### TO DO
From the records below, transcribe only the lines running from the one with "3. ルーター設定確認（QoS、ポート開放）" through the one with "4. Comfort設定有効化". Keep both of those end lines.

::::::::

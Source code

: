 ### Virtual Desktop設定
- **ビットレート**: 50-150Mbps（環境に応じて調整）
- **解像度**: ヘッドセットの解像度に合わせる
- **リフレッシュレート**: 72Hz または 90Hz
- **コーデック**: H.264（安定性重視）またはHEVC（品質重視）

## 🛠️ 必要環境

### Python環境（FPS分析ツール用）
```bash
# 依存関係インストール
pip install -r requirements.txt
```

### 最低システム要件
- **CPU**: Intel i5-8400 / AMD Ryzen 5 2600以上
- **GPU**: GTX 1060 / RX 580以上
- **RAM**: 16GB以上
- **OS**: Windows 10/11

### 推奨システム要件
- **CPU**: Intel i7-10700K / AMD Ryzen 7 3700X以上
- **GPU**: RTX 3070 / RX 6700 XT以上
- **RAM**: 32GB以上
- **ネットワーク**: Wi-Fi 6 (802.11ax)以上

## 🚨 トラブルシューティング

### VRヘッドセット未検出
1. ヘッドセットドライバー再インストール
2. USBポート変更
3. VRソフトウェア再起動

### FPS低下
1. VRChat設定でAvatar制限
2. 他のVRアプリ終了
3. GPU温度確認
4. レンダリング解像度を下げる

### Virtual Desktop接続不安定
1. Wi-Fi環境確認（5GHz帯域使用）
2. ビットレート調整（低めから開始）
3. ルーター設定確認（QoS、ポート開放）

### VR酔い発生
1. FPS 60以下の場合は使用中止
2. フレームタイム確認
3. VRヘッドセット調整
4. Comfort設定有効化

::::::::

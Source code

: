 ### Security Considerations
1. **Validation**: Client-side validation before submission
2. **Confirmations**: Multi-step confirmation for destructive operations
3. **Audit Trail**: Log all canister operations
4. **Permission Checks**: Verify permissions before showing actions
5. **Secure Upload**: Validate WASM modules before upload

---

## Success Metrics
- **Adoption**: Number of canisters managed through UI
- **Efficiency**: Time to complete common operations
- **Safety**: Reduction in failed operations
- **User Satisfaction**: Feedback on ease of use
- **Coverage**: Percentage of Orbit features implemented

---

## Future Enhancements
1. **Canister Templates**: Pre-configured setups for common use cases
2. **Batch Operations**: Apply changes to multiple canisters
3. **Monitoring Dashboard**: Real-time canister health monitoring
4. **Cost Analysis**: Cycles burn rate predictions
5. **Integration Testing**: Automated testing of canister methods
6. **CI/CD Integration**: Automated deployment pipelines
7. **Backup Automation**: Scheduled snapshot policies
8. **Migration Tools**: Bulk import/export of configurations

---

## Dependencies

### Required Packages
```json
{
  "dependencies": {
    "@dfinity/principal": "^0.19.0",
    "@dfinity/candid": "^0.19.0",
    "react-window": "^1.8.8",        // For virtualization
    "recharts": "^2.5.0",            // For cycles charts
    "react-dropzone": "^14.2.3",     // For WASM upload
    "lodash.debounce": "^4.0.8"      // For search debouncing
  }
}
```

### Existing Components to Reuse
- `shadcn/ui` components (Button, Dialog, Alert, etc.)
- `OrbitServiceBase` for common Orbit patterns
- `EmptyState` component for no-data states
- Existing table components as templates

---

::::::::

### RESULT OF THIS EXERCISE
3. ルーター設定確認（QoS、ポート開放）

### VR酔い発生
1. FPS 60以下の場合は使用中止
2. フレームタイム確認
3. VRヘッドセット調整
4. Comfort設定有効化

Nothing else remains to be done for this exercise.